#### Supplied information ####

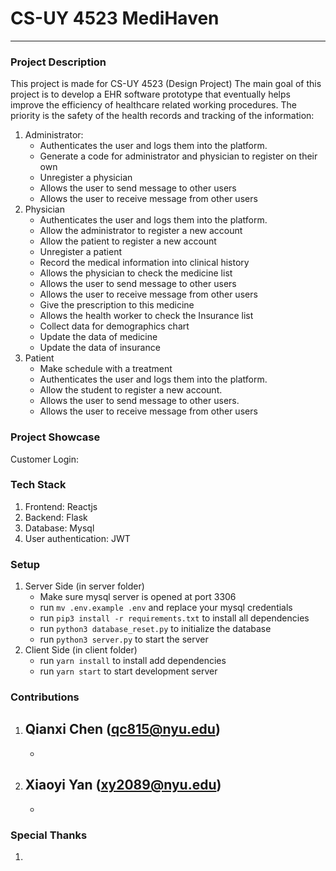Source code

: 

# CS-UY 4523 MediHaven
---
### Project Description
This project is made for CS-UY 4523 (Design Project)
The main goal of this project is to develop a EHR software prototype that eventually helps improve the efficiency of healthcare related working procedures. The priority is the safety of the health records and tracking of the information:
1. Administrator:
	- Authenticates the user and logs them into the platform.
	- Generate a code for administrator and physician to register on their own
	- Unregister a physician
    - Allows the user to send message to other users
	- Allows the user to receive message from other users
2. Physician
	- Authenticates the user and logs them into the platform.
	- Allow the administrator to register a new account
	- Allow the patient to register a new account
	- Unregister a patient
	- Record the medical information into clinical history
	- Allows the physician to check the medicine list
	- Allows the user to send message to other users
	- Allows the user to receive message from other users
	- Give the prescription to this medicine
	- Allows the health worker to check the Insurance list
	- Collect data for demographics chart
	- Update the data of medicine
    - Update the data of insurance
3. Patient
	- Make schedule with a treatment
	- Authenticates the user and logs them into the platform.
	- Allow the student to register a new account.
	- Allows the user to send message to other users.
	- Allows the user to receive message from other users
    
### Project Showcase
Customer Login:

### Tech Stack
1. Frontend: Reactjs
2. Backend: Flask
3. Database: Mysql
4. User authentication: JWT
### Setup
1. Server Side (in server folder)
	- Make sure mysql server is opened at port 3306
	- run `mv .env.example .env` and replace your mysql credentials
	- run `pip3 install -r requirements.txt` to install all dependencies
	- run `python3 database_reset.py` to initialize the database
	- run `python3 server.py` to start the server
2. Client Side (in client folder)
	- run `yarn install` to install add dependencies
	- run `yarn start` to start development server
### Contributions
1. Qianxi Chen (qc815@nyu.edu)
	- 
	- 
2. Xiaoyi Yan (xy2089@nyu.edu)
	- 
	- 
### Special Thanks
1.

####

**Activity:** Copy out every line of the data above, taking care to leave the pictures out.

**Solution below:**
Source code

: 

# CS-UY 4523 MediHaven
---
### Project Description
This project is made for CS-UY 4523 (Design Project)
The main goal of this project is to develop a EHR software prototype that eventually helps improve the efficiency of healthcare related working procedures. The priority is the safety of the health records and tracking of the information:
1. Administrator:
	- Authenticates the user and logs them into the platform.
	- Generate a code for administrator and physician to register on their own
	- Unregister a physician
    - Allows the user to send message to other users
	- Allows the user to receive message from other users
2. Physician
	- Authenticates the user and logs them into the platform.
	- Allow the administrator to register a new account
	- Allow the patient to register a new account
	- Unregister a patient
	- Record the medical information into clinical history
	- Allows the physician to check the medicine list
	- Allows the user to send message to other users
	- Allows the user to receive message from other users
	- Give the prescription to this medicine
	- Allows the health worker to check the Insurance list
	- Collect data for demographics chart
	- Update the data of medicine
    - Update the data of insurance
3. Patient
	- Make schedule with a treatment
	- Authenticates the user and logs them into the platform.
	- Allow the student to register a new account.
	- Allows the user to send message to other users.
	- Allows the user to receive message from other users
    
### Project Showcase
Customer Login:

### Tech Stack
1. Frontend: Reactjs
2. Backend: Flask
3. Database: Mysql
4. User authentication: JWT
### Setup
1. Server Side (in server folder)
	- Make sure mysql server is opened at port 3306
	- run `mv .env.example .env` and replace your mysql credentials
	- run `pip3 install -r requirements.txt` to install all dependencies
	- run `python3 database_reset.py` to initialize the database
	- run `python3 server.py` to start the server
2. Client Side (in client folder)
	- run `yarn install` to install add dependencies
	- run `yarn start` to start development server
### Contributions
1. Qianxi Chen (qc815@nyu.edu)
	- 
	- 
2. Xiaoyi Yan (xy2089@nyu.edu)
	- 
	- 
### Special Thanks
1.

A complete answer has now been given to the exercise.